Eating our way to the morgue

see link at the end of this post

George Will is not my favorite journalist.  He says some stupid things sometimes.  Recently he mentioned illegitimate births among African Americans --- these days, many scholars know full well you don't mention something like that without giving a background....   I guess George W. doesn't know that white women are more likely to have abortions....hence a high rate of births among African American single mothers....

anyway

he got it right this time.  I wish he would use his clout with the dairy industry.... get them to diversify into soy products  ---  
--

Where the Obesity Grows
by George Will
Washington Post

excerpt:

...During World War II, when meat, dairy products and sugar were scarce, heart disease plummeted. It rebounded when rationing ended. "When you adjust for age," Pollan writes, "rates of chronic diseases like cancer and type 2 diabetes are considerably higher today than they were in 1900." Type 2 diabetes -- a strange epidemic: one without a virus, bacteria or other microbe -- was called adult-onset diabetes until children began getting it. Now it is a $100 billion-a-year consequence of, among other things, obesity related to a corn-based diet, which is partly because steaks and chops have pushed plants off the plate.

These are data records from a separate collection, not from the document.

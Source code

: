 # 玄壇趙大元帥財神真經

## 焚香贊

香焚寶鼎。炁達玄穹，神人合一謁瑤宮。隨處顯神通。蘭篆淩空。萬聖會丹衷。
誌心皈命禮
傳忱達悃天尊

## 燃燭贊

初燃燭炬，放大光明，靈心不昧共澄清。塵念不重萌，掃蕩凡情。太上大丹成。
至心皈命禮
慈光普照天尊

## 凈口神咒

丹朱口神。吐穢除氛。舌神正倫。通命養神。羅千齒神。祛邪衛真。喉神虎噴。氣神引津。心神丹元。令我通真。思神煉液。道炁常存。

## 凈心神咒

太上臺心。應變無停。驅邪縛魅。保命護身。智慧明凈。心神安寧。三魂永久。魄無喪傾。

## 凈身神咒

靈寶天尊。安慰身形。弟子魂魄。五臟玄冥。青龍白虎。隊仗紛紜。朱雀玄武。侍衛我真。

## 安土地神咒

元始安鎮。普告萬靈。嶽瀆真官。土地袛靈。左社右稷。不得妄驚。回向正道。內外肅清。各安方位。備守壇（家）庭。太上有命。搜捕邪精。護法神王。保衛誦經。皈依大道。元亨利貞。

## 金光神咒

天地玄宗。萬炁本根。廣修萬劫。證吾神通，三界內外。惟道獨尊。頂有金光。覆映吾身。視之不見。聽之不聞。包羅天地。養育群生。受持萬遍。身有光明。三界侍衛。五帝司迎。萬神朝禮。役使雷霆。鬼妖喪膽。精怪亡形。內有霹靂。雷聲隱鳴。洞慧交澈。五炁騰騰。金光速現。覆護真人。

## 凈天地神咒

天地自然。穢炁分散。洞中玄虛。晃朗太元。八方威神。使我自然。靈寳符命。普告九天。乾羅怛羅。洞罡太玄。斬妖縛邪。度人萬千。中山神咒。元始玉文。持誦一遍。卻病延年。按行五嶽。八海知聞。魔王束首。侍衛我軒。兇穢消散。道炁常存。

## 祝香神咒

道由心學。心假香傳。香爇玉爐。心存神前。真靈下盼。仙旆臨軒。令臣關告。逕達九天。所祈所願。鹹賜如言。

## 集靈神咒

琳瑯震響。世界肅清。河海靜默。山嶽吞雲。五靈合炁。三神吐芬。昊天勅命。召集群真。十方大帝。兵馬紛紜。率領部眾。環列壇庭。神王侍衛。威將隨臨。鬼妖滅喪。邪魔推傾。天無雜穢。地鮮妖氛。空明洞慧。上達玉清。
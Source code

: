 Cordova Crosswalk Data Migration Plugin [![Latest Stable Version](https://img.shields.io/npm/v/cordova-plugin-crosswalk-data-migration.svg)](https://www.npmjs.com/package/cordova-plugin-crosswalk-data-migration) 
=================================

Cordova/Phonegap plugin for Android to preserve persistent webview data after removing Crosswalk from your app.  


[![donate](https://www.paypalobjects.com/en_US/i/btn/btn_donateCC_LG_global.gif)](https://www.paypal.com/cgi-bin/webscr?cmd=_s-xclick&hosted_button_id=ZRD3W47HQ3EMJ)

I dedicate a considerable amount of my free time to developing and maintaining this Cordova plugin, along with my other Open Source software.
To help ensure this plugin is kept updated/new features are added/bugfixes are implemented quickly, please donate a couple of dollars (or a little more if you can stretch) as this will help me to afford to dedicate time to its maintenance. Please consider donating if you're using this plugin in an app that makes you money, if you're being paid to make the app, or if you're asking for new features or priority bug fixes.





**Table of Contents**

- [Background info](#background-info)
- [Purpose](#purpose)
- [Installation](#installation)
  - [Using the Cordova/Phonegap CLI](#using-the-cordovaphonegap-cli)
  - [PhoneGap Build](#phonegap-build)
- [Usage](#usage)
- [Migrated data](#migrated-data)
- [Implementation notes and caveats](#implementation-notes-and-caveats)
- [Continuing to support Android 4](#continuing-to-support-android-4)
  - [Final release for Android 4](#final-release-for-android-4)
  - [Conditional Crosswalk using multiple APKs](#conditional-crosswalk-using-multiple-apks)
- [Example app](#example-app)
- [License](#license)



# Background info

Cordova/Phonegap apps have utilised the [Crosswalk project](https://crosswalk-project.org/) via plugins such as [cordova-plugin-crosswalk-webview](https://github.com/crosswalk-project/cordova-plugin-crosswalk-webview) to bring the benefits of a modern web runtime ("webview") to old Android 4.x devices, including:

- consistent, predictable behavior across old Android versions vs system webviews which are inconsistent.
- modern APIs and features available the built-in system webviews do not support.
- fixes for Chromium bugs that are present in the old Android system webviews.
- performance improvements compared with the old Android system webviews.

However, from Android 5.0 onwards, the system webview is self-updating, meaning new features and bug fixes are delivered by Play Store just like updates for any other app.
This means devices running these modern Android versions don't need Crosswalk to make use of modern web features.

Four of the top 10 causes of American deaths -- coronary heart disease, diabetes, stroke and cancer -- have, Pollan says, "well-established links" to diet, particularly through "the superabundance of cheap calories of sugar and fat." What he calls America's "national eating disorder" is not just that Americans reportedly eat one in five meals in cars (gas stations make more from food and cigarettes than from gasoline) and that one in three children eat fast food every day. He also means the industrialization of agriculture, wherein we developed a food chain that derives too much of its calories -- energy -- not from the sun through photosynthesis but from fossil fuels...





see "Obesity - a Weighty Issue for Children," Environmental Health Perspectives, October 2003.